**ENTRIES SHOWN**:
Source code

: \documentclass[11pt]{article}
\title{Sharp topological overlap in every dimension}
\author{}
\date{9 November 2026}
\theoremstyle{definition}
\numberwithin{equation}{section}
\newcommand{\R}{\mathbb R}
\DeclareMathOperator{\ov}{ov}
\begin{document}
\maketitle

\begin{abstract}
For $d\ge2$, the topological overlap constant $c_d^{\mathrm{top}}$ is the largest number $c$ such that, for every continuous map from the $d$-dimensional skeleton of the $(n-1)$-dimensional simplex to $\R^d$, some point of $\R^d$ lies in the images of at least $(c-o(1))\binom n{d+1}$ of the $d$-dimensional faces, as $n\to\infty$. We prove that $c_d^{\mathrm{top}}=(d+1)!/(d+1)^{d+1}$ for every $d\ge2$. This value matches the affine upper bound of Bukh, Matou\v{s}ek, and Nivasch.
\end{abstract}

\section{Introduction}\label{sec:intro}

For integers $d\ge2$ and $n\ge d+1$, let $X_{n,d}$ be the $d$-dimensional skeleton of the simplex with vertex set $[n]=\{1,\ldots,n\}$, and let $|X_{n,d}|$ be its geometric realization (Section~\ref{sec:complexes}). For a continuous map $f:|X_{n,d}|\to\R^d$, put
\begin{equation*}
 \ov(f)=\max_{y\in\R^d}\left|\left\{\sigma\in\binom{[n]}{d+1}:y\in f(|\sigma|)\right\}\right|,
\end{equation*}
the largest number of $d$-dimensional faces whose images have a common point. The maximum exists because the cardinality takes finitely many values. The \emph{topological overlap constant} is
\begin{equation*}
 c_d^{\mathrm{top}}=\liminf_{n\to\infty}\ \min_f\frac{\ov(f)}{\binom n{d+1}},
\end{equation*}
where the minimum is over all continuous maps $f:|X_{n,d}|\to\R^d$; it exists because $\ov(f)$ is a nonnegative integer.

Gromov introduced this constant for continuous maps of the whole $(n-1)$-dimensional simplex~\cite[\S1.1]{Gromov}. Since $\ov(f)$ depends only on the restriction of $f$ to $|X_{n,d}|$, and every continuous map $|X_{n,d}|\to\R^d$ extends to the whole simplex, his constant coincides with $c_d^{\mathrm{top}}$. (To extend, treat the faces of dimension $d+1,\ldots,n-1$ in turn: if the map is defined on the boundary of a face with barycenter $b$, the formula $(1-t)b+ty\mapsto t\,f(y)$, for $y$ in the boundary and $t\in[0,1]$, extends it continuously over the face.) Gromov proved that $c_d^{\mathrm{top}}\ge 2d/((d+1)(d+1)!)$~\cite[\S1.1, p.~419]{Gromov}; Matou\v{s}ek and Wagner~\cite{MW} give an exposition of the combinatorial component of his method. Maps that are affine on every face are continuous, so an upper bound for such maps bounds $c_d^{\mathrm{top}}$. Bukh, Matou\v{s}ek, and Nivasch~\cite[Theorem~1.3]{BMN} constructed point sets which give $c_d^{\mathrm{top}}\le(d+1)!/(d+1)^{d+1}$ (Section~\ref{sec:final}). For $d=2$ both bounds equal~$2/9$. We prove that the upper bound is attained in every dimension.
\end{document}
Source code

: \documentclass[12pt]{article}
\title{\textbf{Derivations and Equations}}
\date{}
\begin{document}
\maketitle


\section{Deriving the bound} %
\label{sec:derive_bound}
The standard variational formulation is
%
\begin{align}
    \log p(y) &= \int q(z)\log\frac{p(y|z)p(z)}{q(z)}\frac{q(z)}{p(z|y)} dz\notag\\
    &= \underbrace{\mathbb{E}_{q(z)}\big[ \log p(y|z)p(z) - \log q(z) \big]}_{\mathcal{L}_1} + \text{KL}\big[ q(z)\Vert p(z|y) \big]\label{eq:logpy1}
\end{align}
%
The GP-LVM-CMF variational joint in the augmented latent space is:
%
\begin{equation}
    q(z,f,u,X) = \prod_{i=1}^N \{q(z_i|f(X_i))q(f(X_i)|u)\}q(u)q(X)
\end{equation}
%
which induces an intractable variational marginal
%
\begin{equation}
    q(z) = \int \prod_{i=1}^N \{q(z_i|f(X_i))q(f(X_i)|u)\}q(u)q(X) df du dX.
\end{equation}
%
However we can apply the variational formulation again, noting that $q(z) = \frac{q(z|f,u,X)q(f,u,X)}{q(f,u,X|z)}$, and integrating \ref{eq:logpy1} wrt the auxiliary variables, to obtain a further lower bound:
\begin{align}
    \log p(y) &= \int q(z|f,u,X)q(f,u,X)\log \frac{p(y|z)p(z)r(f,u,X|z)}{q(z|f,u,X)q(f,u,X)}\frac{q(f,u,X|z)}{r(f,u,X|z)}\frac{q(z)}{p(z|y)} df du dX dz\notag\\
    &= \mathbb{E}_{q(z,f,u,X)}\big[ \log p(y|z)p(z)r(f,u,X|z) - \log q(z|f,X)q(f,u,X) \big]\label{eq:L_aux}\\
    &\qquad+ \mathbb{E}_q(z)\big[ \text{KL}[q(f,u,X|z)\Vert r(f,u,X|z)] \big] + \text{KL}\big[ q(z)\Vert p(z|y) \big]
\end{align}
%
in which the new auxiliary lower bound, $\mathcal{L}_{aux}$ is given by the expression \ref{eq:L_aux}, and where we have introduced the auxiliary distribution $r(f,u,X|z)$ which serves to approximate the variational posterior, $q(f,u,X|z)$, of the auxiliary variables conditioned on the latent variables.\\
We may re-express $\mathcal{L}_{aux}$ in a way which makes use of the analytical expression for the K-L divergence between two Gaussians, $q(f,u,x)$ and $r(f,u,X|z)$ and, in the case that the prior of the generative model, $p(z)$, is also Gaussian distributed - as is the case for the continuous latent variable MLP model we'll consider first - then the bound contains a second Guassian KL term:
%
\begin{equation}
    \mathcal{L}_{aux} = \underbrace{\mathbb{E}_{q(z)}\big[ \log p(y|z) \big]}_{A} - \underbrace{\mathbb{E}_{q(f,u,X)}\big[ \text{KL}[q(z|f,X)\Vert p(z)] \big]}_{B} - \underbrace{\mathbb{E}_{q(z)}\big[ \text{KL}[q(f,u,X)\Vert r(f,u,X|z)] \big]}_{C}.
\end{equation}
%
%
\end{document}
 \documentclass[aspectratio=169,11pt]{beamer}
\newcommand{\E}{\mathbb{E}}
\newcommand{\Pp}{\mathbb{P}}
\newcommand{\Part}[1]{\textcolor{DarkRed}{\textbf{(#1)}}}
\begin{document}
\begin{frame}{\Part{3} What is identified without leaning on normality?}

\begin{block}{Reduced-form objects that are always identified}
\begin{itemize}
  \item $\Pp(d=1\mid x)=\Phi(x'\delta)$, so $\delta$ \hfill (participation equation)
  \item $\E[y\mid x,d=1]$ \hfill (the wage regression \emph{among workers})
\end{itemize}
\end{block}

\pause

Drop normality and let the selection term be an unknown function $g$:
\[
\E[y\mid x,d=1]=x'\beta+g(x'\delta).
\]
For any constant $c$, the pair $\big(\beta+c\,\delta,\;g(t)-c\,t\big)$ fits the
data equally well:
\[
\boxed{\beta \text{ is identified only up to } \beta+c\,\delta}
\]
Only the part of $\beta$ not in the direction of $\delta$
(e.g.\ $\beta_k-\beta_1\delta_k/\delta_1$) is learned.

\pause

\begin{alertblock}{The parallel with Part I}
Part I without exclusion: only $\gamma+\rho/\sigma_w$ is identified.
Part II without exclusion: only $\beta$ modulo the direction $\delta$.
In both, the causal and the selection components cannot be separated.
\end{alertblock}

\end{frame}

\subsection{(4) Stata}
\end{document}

**WHAT IS NEEDED**: Read the data above and pull out each line that holds the string "frac".

**ANSWER TO THE EXERCISE**:
 c_d^{\mathrm{top}}=\liminf_{n\to\infty}\ \min_f\frac{\ov(f)}{\binom n{d+1}},
    \log p(y) &= \int q(z)\log\frac{p(y|z)p(z)}{q(z)}\frac{q(z)}{p(z|y)} dz\notag\\
However we can apply the variational formulation again, noting that $q(z) = \frac{q(z|f,u,X)q(f,u,X)}{q(f,u,X|z)}$, and integrating \ref{eq:logpy1} wrt the auxiliary variables, to obtain a further lower bound:
    \log p(y) &= \int q(z|f,u,X)q(f,u,X)\log \frac{p(y|z)p(z)r(f,u,X|z)}{q(z|f,u,X)q(f,u,X)}\frac{q(f,u,X|z)}{r(f,u,X|z)}\frac{q(z)}{p(z|y)} df du dX dz\notag\\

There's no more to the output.